[Task item]
Give the count of lines in the data that include "sudo", with no other words.

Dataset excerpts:
__________________________________________________
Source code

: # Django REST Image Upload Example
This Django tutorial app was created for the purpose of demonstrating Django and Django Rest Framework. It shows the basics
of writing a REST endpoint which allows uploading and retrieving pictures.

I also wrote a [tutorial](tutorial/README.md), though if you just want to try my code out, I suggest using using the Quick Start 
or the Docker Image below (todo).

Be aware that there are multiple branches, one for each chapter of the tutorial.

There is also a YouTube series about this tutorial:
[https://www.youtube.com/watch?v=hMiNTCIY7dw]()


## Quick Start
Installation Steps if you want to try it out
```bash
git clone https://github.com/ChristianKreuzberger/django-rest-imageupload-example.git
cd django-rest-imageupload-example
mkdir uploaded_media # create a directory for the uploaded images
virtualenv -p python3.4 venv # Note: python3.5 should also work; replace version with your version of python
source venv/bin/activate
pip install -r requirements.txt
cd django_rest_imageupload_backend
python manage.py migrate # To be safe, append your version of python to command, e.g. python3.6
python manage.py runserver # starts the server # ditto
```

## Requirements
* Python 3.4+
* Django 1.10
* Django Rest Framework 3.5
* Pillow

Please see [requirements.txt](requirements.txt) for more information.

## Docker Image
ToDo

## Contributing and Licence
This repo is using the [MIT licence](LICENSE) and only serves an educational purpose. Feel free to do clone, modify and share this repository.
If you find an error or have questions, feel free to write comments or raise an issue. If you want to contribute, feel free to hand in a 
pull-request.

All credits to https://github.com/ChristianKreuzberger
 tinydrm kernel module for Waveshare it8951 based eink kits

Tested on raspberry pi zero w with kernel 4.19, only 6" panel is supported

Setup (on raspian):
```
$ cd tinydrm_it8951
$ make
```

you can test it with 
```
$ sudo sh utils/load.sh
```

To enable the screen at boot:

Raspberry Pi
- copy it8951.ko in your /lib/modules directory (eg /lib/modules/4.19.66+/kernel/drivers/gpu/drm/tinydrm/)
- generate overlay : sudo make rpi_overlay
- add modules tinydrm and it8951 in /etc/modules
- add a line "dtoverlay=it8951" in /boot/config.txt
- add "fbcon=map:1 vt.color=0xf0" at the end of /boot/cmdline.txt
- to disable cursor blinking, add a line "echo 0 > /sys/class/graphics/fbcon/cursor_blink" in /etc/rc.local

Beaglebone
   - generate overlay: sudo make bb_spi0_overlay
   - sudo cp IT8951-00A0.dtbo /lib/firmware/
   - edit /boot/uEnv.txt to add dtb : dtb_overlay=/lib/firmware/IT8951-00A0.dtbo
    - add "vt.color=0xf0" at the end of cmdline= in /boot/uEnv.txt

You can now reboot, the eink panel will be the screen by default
__________________________________________________
[Result]
4